Return every record below exactly as given, images excluded.

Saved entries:
==================================================

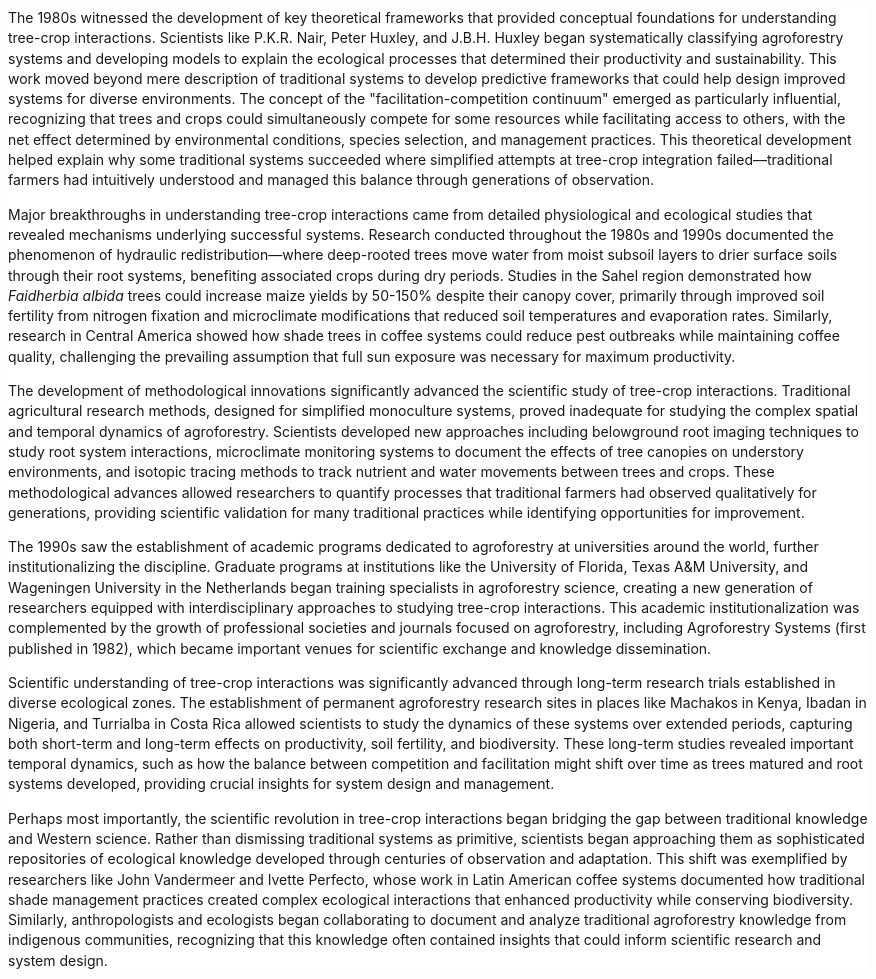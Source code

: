 The 1980s witnessed the development of key theoretical frameworks that provided conceptual foundations for understanding tree-crop interactions. Scientists like P.K.R. Nair, Peter Huxley, and J.B.H. Huxley began systematically classifying agroforestry systems and developing models to explain the ecological processes that determined their productivity and sustainability. This work moved beyond mere description of traditional systems to develop predictive frameworks that could help design improved systems for diverse environments. The concept of the "facilitation-competition continuum" emerged as particularly influential, recognizing that trees and crops could simultaneously compete for some resources while facilitating access to others, with the net effect determined by environmental conditions, species selection, and management practices. This theoretical development helped explain why some traditional systems succeeded where simplified attempts at tree-crop integration failed—traditional farmers had intuitively understood and managed this balance through generations of observation.

Major breakthroughs in understanding tree-crop interactions came from detailed physiological and ecological studies that revealed mechanisms underlying successful systems. Research conducted throughout the 1980s and 1990s documented the phenomenon of hydraulic redistribution—where deep-rooted trees move water from moist subsoil layers to drier surface soils through their root systems, benefiting associated crops during dry periods. Studies in the Sahel region demonstrated how *Faidherbia albida* trees could increase maize yields by 50-150% despite their canopy cover, primarily through improved soil fertility from nitrogen fixation and microclimate modifications that reduced soil temperatures and evaporation rates. Similarly, research in Central America showed how shade trees in coffee systems could reduce pest outbreaks while maintaining coffee quality, challenging the prevailing assumption that full sun exposure was necessary for maximum productivity.

The development of methodological innovations significantly advanced the scientific study of tree-crop interactions. Traditional agricultural research methods, designed for simplified monoculture systems, proved inadequate for studying the complex spatial and temporal dynamics of agroforestry. Scientists developed new approaches including belowground root imaging techniques to study root system interactions, microclimate monitoring systems to document the effects of tree canopies on understory environments, and isotopic tracing methods to track nutrient and water movements between trees and crops. These methodological advances allowed researchers to quantify processes that traditional farmers had observed qualitatively for generations, providing scientific validation for many traditional practices while identifying opportunities for improvement.

The 1990s saw the establishment of academic programs dedicated to agroforestry at universities around the world, further institutionalizing the discipline. Graduate programs at institutions like the University of Florida, Texas A&M University, and Wageningen University in the Netherlands began training specialists in agroforestry science, creating a new generation of researchers equipped with interdisciplinary approaches to studying tree-crop interactions. This academic institutionalization was complemented by the growth of professional societies and journals focused on agroforestry, including Agroforestry Systems (first published in 1982), which became important venues for scientific exchange and knowledge dissemination.

Scientific understanding of tree-crop interactions was significantly advanced through long-term research trials established in diverse ecological zones. The establishment of permanent agroforestry research sites in places like Machakos in Kenya, Ibadan in Nigeria, and Turrialba in Costa Rica allowed scientists to study the dynamics of these systems over extended periods, capturing both short-term and long-term effects on productivity, soil fertility, and biodiversity. These long-term studies revealed important temporal dynamics, such as how the balance between competition and facilitation might shift over time as trees matured and root systems developed, providing crucial insights for system design and management.

Perhaps most importantly, the scientific revolution in tree-crop interactions began bridging the gap between traditional knowledge and Western science. Rather than dismissing traditional systems as primitive, scientists began approaching them as sophisticated repositories of ecological knowledge developed through centuries of observation and adaptation. This shift was exemplified by researchers like John Vandermeer and Ivette Perfecto, whose work in Latin American coffee systems documented how traditional shade management practices created complex ecological interactions that enhanced productivity while conserving biodiversity. Similarly, anthropologists and ecologists began collaborating to document and analyze traditional agroforestry knowledge from indigenous communities, recognizing that this knowledge often contained insights that could inform scientific research and system design.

==================================================

REPLY →
Source code

: The 1980s witnessed the development of key theoretical frameworks that provided conceptual foundations for understanding tree-crop interactions. Scientists like P.K.R. Nair, Peter Huxley, and J.B.H. Huxley began systematically classifying agroforestry systems and developing models to explain the ecological processes that determined their productivity and sustainability. This work moved beyond mere description of traditional systems to develop predictive frameworks that could help design improved systems for diverse environments. The concept of the "facilitation-competition continuum" emerged as particularly influential, recognizing that trees and crops could simultaneously compete for some resources while facilitating access to others, with the net effect determined by environmental conditions, species selection, and management practices. This theoretical development helped explain why some traditional systems succeeded where simplified attempts at tree-crop integration failed—traditional farmers had intuitively understood and managed this balance through generations of observation.

Major breakthroughs in understanding tree-crop interactions came from detailed physiological and ecological studies that revealed mechanisms underlying successful systems. Research conducted throughout the 1980s and 1990s documented the phenomenon of hydraulic redistribution—where deep-rooted trees move water from moist subsoil layers to drier surface soils through their root systems, benefiting associated crops during dry periods. Studies in the Sahel region demonstrated how *Faidherbia albida* trees could increase maize yields by 50-150% despite their canopy cover, primarily through improved soil fertility from nitrogen fixation and microclimate modifications that reduced soil temperatures and evaporation rates. Similarly, research in Central America showed how shade trees in coffee systems could reduce pest outbreaks while maintaining coffee quality, challenging the prevailing assumption that full sun exposure was necessary for maximum productivity.

The development of methodological innovations significantly advanced the scientific study of tree-crop interactions. Traditional agricultural research methods, designed for simplified monoculture systems, proved inadequate for studying the complex spatial and temporal dynamics of agroforestry. Scientists developed new approaches including belowground root imaging techniques to study root system interactions, microclimate monitoring systems to document the effects of tree canopies on understory environments, and isotopic tracing methods to track nutrient and water movements between trees and crops. These methodological advances allowed researchers to quantify processes that traditional farmers had observed qualitatively for generations, providing scientific validation for many traditional practices while identifying opportunities for improvement.

The 1990s saw the establishment of academic programs dedicated to agroforestry at universities around the world, further institutionalizing the discipline. Graduate programs at institutions like the University of Florida, Texas A&M University, and Wageningen University in the Netherlands began training specialists in agroforestry science, creating a new generation of researchers equipped with interdisciplinary approaches to studying tree-crop interactions. This academic institutionalization was complemented by the growth of professional societies and journals focused on agroforestry, including Agroforestry Systems (first published in 1982), which became important venues for scientific exchange and knowledge dissemination.

Scientific understanding of tree-crop interactions was significantly advanced through long-term research trials established in diverse ecological zones. The establishment of permanent agroforestry research sites in places like Machakos in Kenya, Ibadan in Nigeria, and Turrialba in Costa Rica allowed scientists to study the dynamics of these systems over extended periods, capturing both short-term and long-term effects on productivity, soil fertility, and biodiversity. These long-term studies revealed important temporal dynamics, such as how the balance between competition and facilitation might shift over time as trees matured and root systems developed, providing crucial insights for system design and management.

Perhaps most importantly, the scientific revolution in tree-crop interactions began bridging the gap between traditional knowledge and Western science. Rather than dismissing traditional systems as primitive, scientists began approaching them as sophisticated repositories of ecological knowledge developed through centuries of observation and adaptation. This shift was exemplified by researchers like John Vandermeer and Ivette Perfecto, whose work in Latin American coffee systems documented how traditional shade management practices created complex ecological interactions that enhanced productivity while conserving biodiversity. Similarly, anthropologists and ecologists began collaborating to document and analyze traditional agroforestry knowledge from indigenous communities, recognizing that this knowledge often contained insights that could inform scientific research and system design.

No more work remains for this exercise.